Horses are mythic. They are beautiful. They are big. We revere them and we fear them. They are planted deep in our psyches, whether or not we ride or know any up close. They are there, in a field, on film, in dreams, capturing the dancing light of our consciousness, our memory, our imagination.
They also reflect us, mirror our inner state, and let us know when we are out-of-sync with ourselves. That means when your inside is rattled but you are presenting a nice calm mask, the horse will read the deception. They will get rattled too, or want to get away from you because they recognize the incoherence. Helping humans hear what horses are expressing is one way of helping with the incongruence problem. That is what I do with Embodied Horsemanship.

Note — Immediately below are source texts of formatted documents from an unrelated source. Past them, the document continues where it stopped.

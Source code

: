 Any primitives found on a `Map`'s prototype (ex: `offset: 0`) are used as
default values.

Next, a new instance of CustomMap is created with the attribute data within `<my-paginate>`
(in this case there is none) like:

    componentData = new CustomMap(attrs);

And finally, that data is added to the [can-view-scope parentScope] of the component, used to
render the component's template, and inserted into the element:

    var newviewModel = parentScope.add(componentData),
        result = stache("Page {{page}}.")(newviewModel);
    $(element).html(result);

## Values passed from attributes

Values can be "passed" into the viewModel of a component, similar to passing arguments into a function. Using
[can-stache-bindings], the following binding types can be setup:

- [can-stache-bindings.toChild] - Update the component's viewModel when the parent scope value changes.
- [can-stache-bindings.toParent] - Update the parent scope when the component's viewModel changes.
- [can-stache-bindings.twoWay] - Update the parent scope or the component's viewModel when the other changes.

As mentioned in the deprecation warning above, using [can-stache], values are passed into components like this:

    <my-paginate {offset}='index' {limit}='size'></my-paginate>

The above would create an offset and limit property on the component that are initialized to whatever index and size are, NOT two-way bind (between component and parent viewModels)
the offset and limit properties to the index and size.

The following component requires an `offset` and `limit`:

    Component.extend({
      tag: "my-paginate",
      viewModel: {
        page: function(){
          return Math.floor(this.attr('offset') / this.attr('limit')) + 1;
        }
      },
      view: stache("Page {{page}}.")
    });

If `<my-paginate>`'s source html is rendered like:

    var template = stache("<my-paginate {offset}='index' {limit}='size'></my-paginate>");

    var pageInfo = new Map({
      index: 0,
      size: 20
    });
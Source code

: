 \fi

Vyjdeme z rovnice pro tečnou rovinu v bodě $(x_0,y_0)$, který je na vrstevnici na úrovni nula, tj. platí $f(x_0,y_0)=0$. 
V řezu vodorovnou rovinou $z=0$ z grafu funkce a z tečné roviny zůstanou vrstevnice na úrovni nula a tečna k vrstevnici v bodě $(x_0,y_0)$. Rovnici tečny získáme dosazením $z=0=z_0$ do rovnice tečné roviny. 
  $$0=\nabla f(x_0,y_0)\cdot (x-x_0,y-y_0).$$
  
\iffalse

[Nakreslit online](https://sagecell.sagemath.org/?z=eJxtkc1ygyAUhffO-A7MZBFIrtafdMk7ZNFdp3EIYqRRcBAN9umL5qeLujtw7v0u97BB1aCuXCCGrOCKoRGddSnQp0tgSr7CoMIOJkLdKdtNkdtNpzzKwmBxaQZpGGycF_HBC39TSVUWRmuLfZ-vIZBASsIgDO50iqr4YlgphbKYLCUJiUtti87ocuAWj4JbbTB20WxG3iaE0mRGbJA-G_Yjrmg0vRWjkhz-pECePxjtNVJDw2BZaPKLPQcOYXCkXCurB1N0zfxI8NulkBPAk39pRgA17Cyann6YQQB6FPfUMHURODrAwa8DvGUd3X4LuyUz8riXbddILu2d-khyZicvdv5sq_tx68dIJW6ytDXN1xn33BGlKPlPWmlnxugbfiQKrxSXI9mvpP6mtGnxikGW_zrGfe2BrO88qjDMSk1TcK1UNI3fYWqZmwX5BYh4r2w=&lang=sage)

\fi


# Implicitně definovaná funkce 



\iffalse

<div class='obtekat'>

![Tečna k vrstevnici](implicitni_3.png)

Most political candidates, and I am thinking of one in particular, could use some help from horses. I don’t think anyone buys the big, stiff grin or the red face or the agitated gestures even when the words are intended to be reassuring. The horse would expose that weirdness right away.
I am reading What the Dog Saw by Malcolm Gladwell right now. I bought it because of the eponymous chapter in which he talks about Cesar Milan, the dog whisperer, and Dr. Suzi Tortora, a brilliant dance therapist and movement analyst (and a former student of mine!). Gladwell observes Cesar, and then talks to Suzi about what he is doing with his movement. She points out his movement economy, clarity and honesty. Animals get it. We humans sort of get it, but are so unplugged from our own expressivity that we miss a lot. We are either not looking or looking in the wrong place.
Today I did some Tellington TTouch with Nelson. By the end of the session, his eyes were closed, his lower lip was relaxed and twitching and his whole body softened. Mine too. We were attuned, plugged in. Our brain waves had synced up – Linda Tellington and Anna Wise discovered that practitioner and recipient of TTouch both go into a state of balanced brain wave activity called “the awakened mind.”
I had a brief fantasy while watching the latest presidential debate. I wanted to have a couple of horses on stage. They would have sorted it out right away. They will be drawn to the one who is coherent and repelled by dishonesty. Equine lie detectors!